Foire & Salon

Les foires promoteurs ou fossoyeurs des galeries ?

Par Martine Robert · L'ŒIL

Le 22 mai 2018 - 856 mots

Les galeries se vident alors que les collectionneurs se ruent sur les foires, dont Art Basel ce mois-ci. Une équation devenue de plus en plus complexe pour les marchands.

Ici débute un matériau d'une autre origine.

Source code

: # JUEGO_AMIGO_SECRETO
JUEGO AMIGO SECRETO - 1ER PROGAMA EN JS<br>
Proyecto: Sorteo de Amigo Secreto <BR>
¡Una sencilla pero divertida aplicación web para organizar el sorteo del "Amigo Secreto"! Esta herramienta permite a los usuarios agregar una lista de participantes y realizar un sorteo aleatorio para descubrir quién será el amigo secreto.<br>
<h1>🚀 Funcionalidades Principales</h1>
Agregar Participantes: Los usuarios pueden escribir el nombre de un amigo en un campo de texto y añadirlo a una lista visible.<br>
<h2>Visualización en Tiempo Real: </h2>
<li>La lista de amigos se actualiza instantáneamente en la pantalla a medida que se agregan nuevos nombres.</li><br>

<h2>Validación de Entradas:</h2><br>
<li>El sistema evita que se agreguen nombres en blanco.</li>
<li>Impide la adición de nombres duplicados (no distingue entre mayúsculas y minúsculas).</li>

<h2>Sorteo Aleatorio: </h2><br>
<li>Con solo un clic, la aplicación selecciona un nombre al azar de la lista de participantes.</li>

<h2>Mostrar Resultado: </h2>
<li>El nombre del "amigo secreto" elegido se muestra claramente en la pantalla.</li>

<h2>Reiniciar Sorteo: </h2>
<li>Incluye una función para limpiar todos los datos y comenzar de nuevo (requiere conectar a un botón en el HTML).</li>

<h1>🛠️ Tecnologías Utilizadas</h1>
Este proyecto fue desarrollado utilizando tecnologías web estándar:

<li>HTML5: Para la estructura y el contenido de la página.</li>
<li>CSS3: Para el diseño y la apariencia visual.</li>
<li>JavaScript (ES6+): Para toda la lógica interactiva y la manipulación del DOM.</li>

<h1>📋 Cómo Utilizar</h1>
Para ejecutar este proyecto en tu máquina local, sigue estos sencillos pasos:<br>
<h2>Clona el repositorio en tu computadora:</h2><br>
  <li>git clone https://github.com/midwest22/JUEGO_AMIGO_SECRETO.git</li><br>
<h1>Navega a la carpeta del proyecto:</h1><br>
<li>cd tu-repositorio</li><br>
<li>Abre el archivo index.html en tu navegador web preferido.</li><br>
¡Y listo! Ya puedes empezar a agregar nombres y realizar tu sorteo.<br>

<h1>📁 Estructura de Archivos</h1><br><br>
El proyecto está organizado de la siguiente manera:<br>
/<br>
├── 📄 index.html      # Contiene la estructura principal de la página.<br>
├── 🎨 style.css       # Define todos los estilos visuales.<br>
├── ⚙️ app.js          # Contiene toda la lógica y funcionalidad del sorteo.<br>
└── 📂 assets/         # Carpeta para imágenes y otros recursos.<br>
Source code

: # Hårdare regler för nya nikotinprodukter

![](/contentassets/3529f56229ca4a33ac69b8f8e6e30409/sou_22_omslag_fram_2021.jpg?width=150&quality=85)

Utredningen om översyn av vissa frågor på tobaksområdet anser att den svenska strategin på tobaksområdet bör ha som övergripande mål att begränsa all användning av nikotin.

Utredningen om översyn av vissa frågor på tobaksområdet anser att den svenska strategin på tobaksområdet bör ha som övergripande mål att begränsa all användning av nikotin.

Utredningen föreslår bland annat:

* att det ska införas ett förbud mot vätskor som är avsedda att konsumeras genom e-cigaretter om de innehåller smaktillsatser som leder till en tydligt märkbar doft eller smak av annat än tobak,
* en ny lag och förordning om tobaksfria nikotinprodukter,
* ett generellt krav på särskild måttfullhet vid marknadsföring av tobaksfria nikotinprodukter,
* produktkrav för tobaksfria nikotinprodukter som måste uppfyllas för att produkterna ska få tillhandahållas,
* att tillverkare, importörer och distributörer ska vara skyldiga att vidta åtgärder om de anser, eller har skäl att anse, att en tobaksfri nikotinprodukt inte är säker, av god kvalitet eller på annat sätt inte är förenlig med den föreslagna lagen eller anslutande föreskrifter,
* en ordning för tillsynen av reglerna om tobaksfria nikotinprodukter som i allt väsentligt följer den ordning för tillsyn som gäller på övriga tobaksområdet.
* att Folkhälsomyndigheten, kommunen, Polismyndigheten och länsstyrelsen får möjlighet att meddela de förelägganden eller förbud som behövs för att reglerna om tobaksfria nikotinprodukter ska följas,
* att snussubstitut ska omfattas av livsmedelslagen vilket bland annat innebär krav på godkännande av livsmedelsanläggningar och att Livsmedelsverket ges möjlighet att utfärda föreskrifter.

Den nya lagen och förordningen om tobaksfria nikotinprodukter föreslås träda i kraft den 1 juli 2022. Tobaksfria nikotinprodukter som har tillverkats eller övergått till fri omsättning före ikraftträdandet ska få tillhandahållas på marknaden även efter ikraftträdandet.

Le dernier rapport de l’économiste Clare McAndrew pour Art Basel et UBS sur le marché mondial de l’art souligne qu’en 2017 les fermetures de galeries l’ont emporté sur les ouvertures. On y apprend aussi que galeries et antiquaires ont réalisé 46 % de leur chiffre d’affaires dans les foires, un montant jamais atteint, en hausse de 17 % par rapport à 2016. Et que les frais inhérents à ces salons ont grimpé de 15 %. Ces données soulignent l’équation de plus en plus complexe que doivent résoudre les marchands d’art. Participer à une foire semble être devenu, pour nombre d’entre eux, une question de survie, car leur espace permanent se désertifie. Au point que certaines foires en prennent acte : pour la première fois, Frieze New York accepte les galeries nomades, sans lieu fixe. Et la Tefaf a nommé à la tête de la section antiquités le marchand Christophe de Quénetain, qui possède des bureaux à Londres et à Paris, mais pas de boutique.

Galeries nomades ou pas ?

Pour Aline Vidal, pionnière de l’itinérance depuis plusieurs années déjà, l’heure est grave. « Les foires mettent en péril les galeries, embarquées dans une descente aux enfers. Moi, j’ai changé ma façon de travailler parce que j’avais envie de retrouver du sens à ce que je faisais. Je n’ai pas étudié l’histoire de l’art pour me contenter de faire du commerce », explique-t-elle. La galeriste vient d’organiser une exposition sur l’île Saint-Louis, présentant douze artistes dans autant de lieux, parfois inattendus : fromagerie, librairie, cabinet d’avocat, église… « Cela m’a coûté aussi cher que de participer à une foire parce que j’ai produit beaucoup d’œuvres et que la logistique d’une telle opération est considérable. Mais je suis dans mon rôle en surprenant les collectionneurs, en allant à la rencontre de nouveaux amateurs, en permettant aux artistes de partager autrement leur travail », poursuit Aline Vidal. Seuls les solo shows organisés dans les foires trouvent grâce à ses yeux.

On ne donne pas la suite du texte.